How to complete this task
For the entries below, the expected answer is the line with "Problem~2.55: $R\to S\mid", the line with "If $\eps$-rules are", and every line between them, exactly as written, and nothing more.

Material supplied
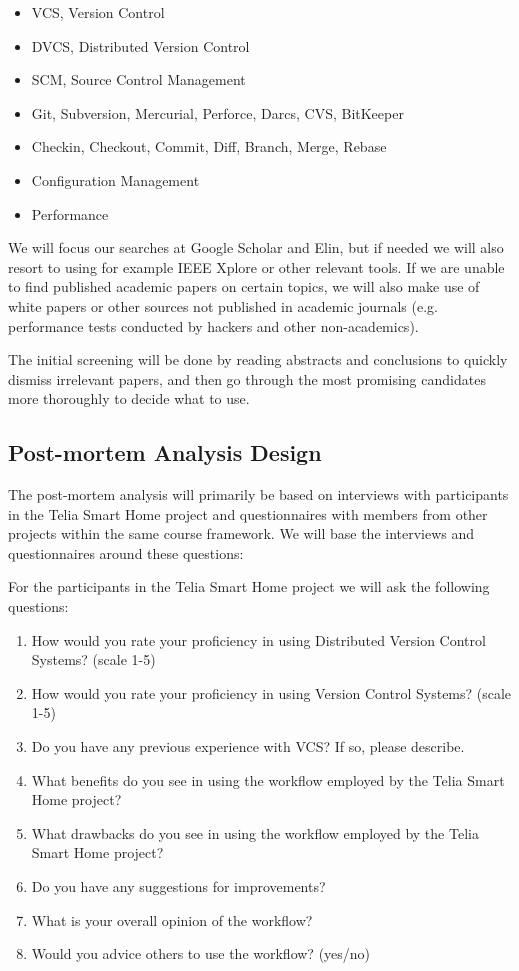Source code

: \documentclass{llncs}
\begin{document}
\begin{itemize}
 \item VCS, Version Control
 \item DVCS, Distributed Version Control
 \item SCM, Source Control Management
 \item Git, Subversion, Mercurial, Perforce, Darcs, CVS, BitKeeper
 \item Checkin, Checkout, Commit, Diff, Branch, Merge, Rebase
 \item Configuration Management
 \item Performance
\end{itemize}

We will focus our searches at Google Scholar and Elin, but if needed
we will also resort to using for example IEEE Xplore or other relevant
tools. If we are unable to find published academic papers on certain
topics, we will also make use of white papers or other sources not
published in academic journals (e.g. performance tests conducted by
hackers and other non-academics).

The initial screening will be done by reading abstracts and
conclusions to quickly dismiss irrelevant papers, and then go through
the most promising candidates more thoroughly to decide what to use.

\subsection{Post-mortem Analysis Design}

The post-mortem analysis will primarily be based on interviews with
participants in the Telia Smart Home project and questionnaires with
members from other projects within the same course framework. We will
base the interviews and questionnaires around these questions:

For the participants in the Telia Smart Home project we will ask the
following questions:

\begin{enumerate}
 \item How would you rate your proficiency in using Distributed
       Version Control Systems? (scale 1-5)
 \item How would you rate your proficiency in using Version Control
       Systems? (scale 1-5)
 \item Do you have any previous experience with VCS? If so, please
       describe.
 \item What benefits do you see in using the workflow employed by the
       Telia Smart Home project?
 \item What drawbacks do you see in using the workflow employed by the
       Telia Smart Home project?
 \item Do you have any suggestions for improvements?
 \item What is your overall opinion of the workflow?
 \item Would you advice others to use the workflow? (yes/no)
\end{enumerate}
\end{document}
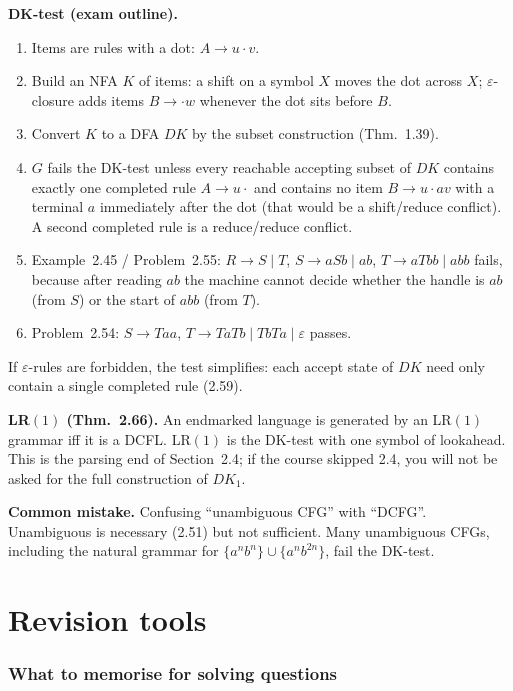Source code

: \documentclass[11pt,a4paper]{article}
\newcommand{\eps}{\varepsilon}
\begin{document}
\textbf{DK-test (exam outline).}
\begin{enumerate}
  \item Items are rules with a dot: $A\to u{\cdot}v$.
  \item Build an NFA $K$ of items: a shift on a symbol $X$ moves
        the dot across $X$; $\eps$-closure adds items
        $B\to{\cdot}w$ whenever the dot sits before $B$.
  \item Convert $K$ to a DFA $DK$ by the subset construction
        (Thm.~1.39).
  \item $G$ fails the DK-test unless every reachable accepting
        subset of $DK$ contains exactly one completed rule
        $A\to u{\cdot}$ and contains no item
        $B\to u{\cdot}av$ with a terminal $a$ immediately after
        the dot (that would be a shift/reduce conflict). A
        second completed rule is a reduce/reduce conflict.
  \item Example~2.45 / Problem~2.55: $R\to S\mid T$,
        $S\to aSb\mid ab$, $T\to aTbb\mid abb$ fails, because
        after reading $ab$ the machine cannot decide whether the
        handle is $ab$ (from $S$) or the start of $abb$ (from
        $T$).
  \item Problem~2.54: $S\to Taa$,
        $T\to TaTb\mid TbTa\mid\eps$ passes.
\end{enumerate}

If $\eps$-rules are forbidden, the test simplifies: each accept
state of $DK$ need only contain a single completed rule (2.59).

\textbf{LR$(1)$ (Thm.~2.66).}
An endmarked language is generated by an LR$(1)$ grammar iff it
is a DCFL. LR$(1)$ is the DK-test with one symbol of lookahead.
This is the parsing end of Section~2.4; if the course skipped
2.4, you will not be asked for the full construction of $DK_1$.

\textbf{Common mistake.}
Confusing ``unambiguous CFG'' with ``DCFG''. Unambiguous is
necessary (2.51) but not sufficient. Many unambiguous CFGs,
including the natural grammar for
$\{a^nb^n\}\cup\{a^nb^{2n}\}$, fail the DK-test.

\part{Revision tools}

\section{What to memorise for solving questions}
\label{sec:checklist}
\end{document}
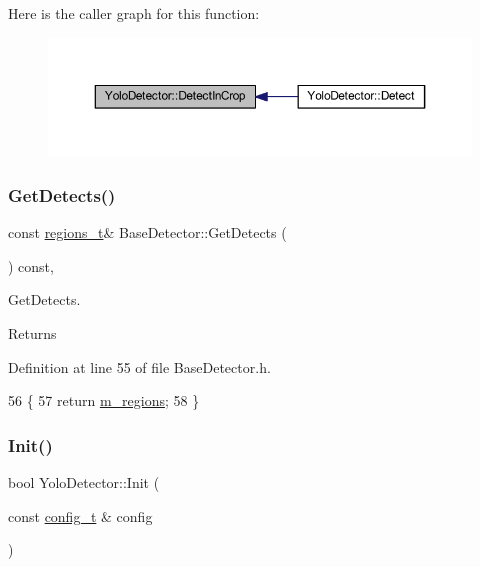 Here is the caller graph for this function\+:\nopagebreak
\begin{figure}[H]
\begin{center}
\leavevmode
\includegraphics[width=350pt]{class_yolo_detector_ad3ca3f52cee36d143b015a3f5f99ebf6_icgraph}
\end{center}
\end{figure}
\mbox{\label{class_base_detector_a52ac4b2feed15a47de84a69eb45c233f}} 
\subsubsection{\texorpdfstring{Get\+Detects()}{GetDetects()}}
{\footnotesize\ttfamily const \mbox{\hyperlink{defines_8h_a01db0de56a20f4342820a093c5154536}{regions\+\_\+t}}\& Base\+Detector\+::\+Get\+Detects (\begin{DoxyParamCaption}{ }\end{DoxyParamCaption}) const\hspace{0.3cm}{\ttfamily [inline]}, {\ttfamily [inherited]}}



Get\+Detects. 

\begin{DoxyReturn}{Returns}

\end{DoxyReturn}


Definition at line 55 of file Base\+Detector.\+h.


\begin{DoxyCode}
56     \{
57         \textcolor{keywordflow}{return} \mbox{\hyperlink{class_base_detector_a409c20093acba261db8354ca72058fce}{m\_regions}};
58     \}
\end{DoxyCode}
\mbox{\label{class_yolo_detector_ac518bc6743145447f19c937c345689c0}} 
\subsubsection{\texorpdfstring{Init()}{Init()}}
{\footnotesize\ttfamily bool Yolo\+Detector\+::\+Init (\begin{DoxyParamCaption}\item[{const \mbox{\hyperlink{defines_8h_a81d657237a541d02f8eeefdd40191920}{config\+\_\+t}} \&}]{config }\end{DoxyParamCaption})\hspace{0.3cm}{\ttfamily [virtual]}}



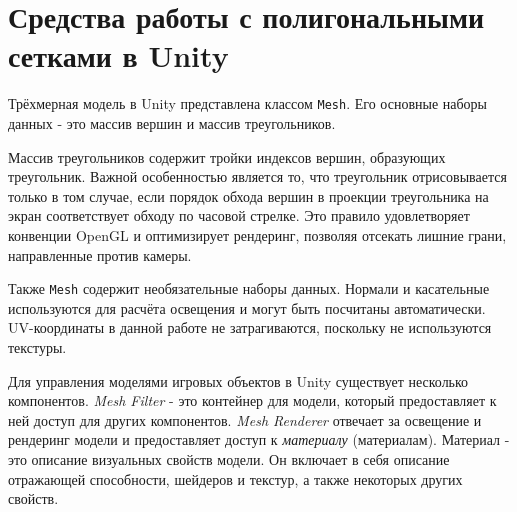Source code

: \section{Средства работы с полигональными сетками в Unity}
Трёхмерная модель в Unity представлена классом \texttt{Mesh}\cite{UnityMesh}. Его основные наборы данных - это массив вершин и массив треугольников.

Массив треугольников содержит тройки индексов вершин, образующих треугольник. Важной особенностью является то, что треугольник отрисовывается только в том случае, если порядок обхода вершин в проекции треугольника на экран соответствует обходу по часовой стрелке. Это правило удовлетворяет конвенции OpenGL и оптимизирует рендеринг, позволяя отсекать лишние грани, направленные против камеры.

Также \texttt{Mesh} содержит необязательные наборы данных. Нормали и касательные используются для расчёта освещения и могут быть посчитаны автоматически. UV-координаты в данной работе не затрагиваются, поскольку не используются текстуры.

Для управления моделями игровых объектов в Unity существует несколько компонентов. \emph{Mesh Filter} - это контейнер для модели, который предоставляет к ней доступ для других компонентов. \emph{Mesh Renderer} отвечает за освещение и рендеринг модели и предоставляет доступ к \emph{материалу} (материалам). Материал - это описание визуальных свойств модели. Он включает в себя описание отражающей способности, шейдеров и текстур, а также некоторых других свойств.
\newpage
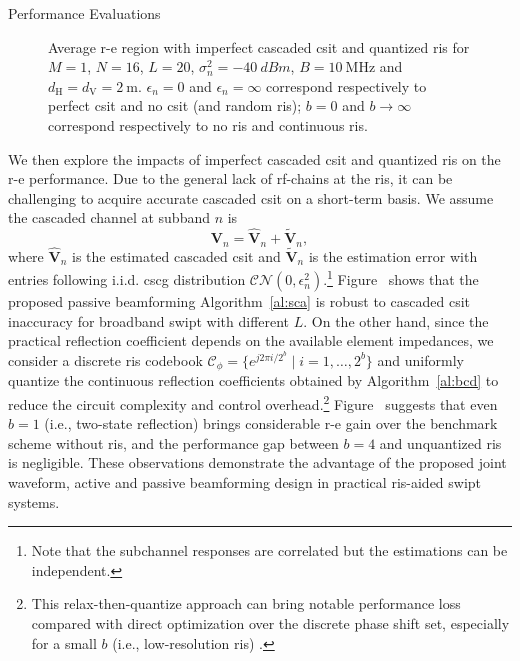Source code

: \begin{section}{Performance Evaluations}
	\begin{figure}[!t]
		\centering
		\caption{Average \gls{r-e} region with imperfect cascaded \gls{csit} and quantized \gls{ris} for $M=1$, $N=16$, $L=20$, $\sigma_n^2=\qty{-40}{dBm}$, $B=\qty{10}{\MHz}$ and $d_{\mathrm{H}}=d_{\mathrm{V}}=\qty{2}{\meter}$. $\epsilon_{n}=0$ and $\epsilon_{n}=\infty$ correspond respectively to perfect \gls{csit} and no \gls{csit} (and random \gls{ris}); $b=0$ and $b \to \infty$ correspond respectively to no \gls{ris} and continuous \gls{ris}.}
	\end{figure}

	We then explore the impacts of imperfect cascaded \gls{csit} and quantized \gls{ris} on the \gls{r-e} performance. Due to the general lack of \gls{rf}-chains at the \gls{ris}, it can be challenging to acquire accurate cascaded \gls{csit} on a short-term basis. We assume the cascaded channel at subband $n$ is
	\begin{equation}
		\mathbf{V}_{n} = \hat{\mathbf{V}}_{n} + \tilde{\mathbf{V}}_{n},
	\end{equation}
	where $\hat{\mathbf{V}}_{n}$ is the estimated cascaded \gls{csit} and $\tilde{\mathbf{V}}_{n}$ is the estimation error with entries following i.i.d. \gls{cscg} distribution $\mathcal{CN}(0, \epsilon_{n}^2)$.\footnote{Note that the subchannel responses are correlated but the estimations can be independent.} Figure~ shows that the proposed passive beamforming Algorithm~\ref{al:sca} is robust to cascaded \gls{csit} inaccuracy for broadband \gls{swipt} with different $L$. On the other hand, since the practical reflection coefficient depends on the available element impedances, we consider a discrete \gls{ris} codebook $\mathcal{C}_\phi = \{e^{j 2 \pi i / 2^b} \mid i = 1, \dots, 2^b\}$ and uniformly quantize the continuous reflection coefficients obtained by Algorithm~\ref{al:bcd} to reduce the circuit complexity and control overhead.\footnote{This relax-then-quantize approach can bring notable performance loss compared with direct optimization over the discrete phase shift set, especially for a small $b$ (i.e., low-resolution \gls{ris}) \cite{Wu2020c}.} Figure~ suggests that even $b=1$ (i.e., two-state reflection) brings considerable \gls{r-e} gain over the benchmark scheme without \gls{ris}, and the performance gap between $b=4$ and unquantized \gls{ris} is negligible. These observations demonstrate the advantage of the proposed joint waveform, active and passive beamforming design in practical \gls{ris}-aided \gls{swipt} systems.
\end{section}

Result of the task
  \item Example~2.45 / Problem~2.55: $R\to S\mid T$,
        $S\to aSb\mid ab$, $T\to aTbb\mid abb$ fails, because
        after reading $ab$ the machine cannot decide whether the
        handle is $ab$ (from $S$) or the start of $abb$ (from
        $T$).
  \item Problem~2.54: $S\to Taa$,
        $T\to TaTb\mid TbTa\mid\eps$ passes.
\end{enumerate}

If $\eps$-rules are forbidden, the test simplifies: each accept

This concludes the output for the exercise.